→ Your instructions: What's needed: every entry, printed exactly, minus the images.

→ Dataset records:
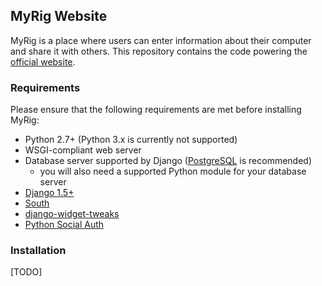 ## MyRig Website

MyRig is a place where users can enter information about their computer and share it with others.
This repository contains the code powering the [official website](http://myrig.quickmediasolutions.com).

### Requirements

Please ensure that the following requirements are met before installing MyRig:

- Python 2.7+ (Python 3.x is currently not supported)
- WSGI-compliant web server
- Database server supported by Django ([PostgreSQL](http://www.postgresql.org/) is recommended)
    - you will also need a supported Python module for your database server
- [Django 1.5+](https://pypi.python.org/pypi/Django)
- [South](https://pypi.python.org/pypi/South)
- [django-widget-tweaks](https://pypi.python.org/pypi/django-widget-tweaks)
- [Python Social Auth](https://pypi.python.org/pypi/python-social-auth)

### Installation

[TODO]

→ Solution below:
 ## MyRig Website

MyRig is a place where users can enter information about their computer and share it with others.
This repository contains the code powering the [official website](http://myrig.quickmediasolutions.com).

### Requirements

Please ensure that the following requirements are met before installing MyRig:

- Python 2.7+ (Python 3.x is currently not supported)
- WSGI-compliant web server
- Database server supported by Django ([PostgreSQL](http://www.postgresql.org/) is recommended)
    - you will also need a supported Python module for your database server
- [Django 1.5+](https://pypi.python.org/pypi/Django)
- [South](https://pypi.python.org/pypi/South)
- [django-widget-tweaks](https://pypi.python.org/pypi/django-widget-tweaks)
- [Python Social Auth](https://pypi.python.org/pypi/python-social-auth)

### Installation

[TODO]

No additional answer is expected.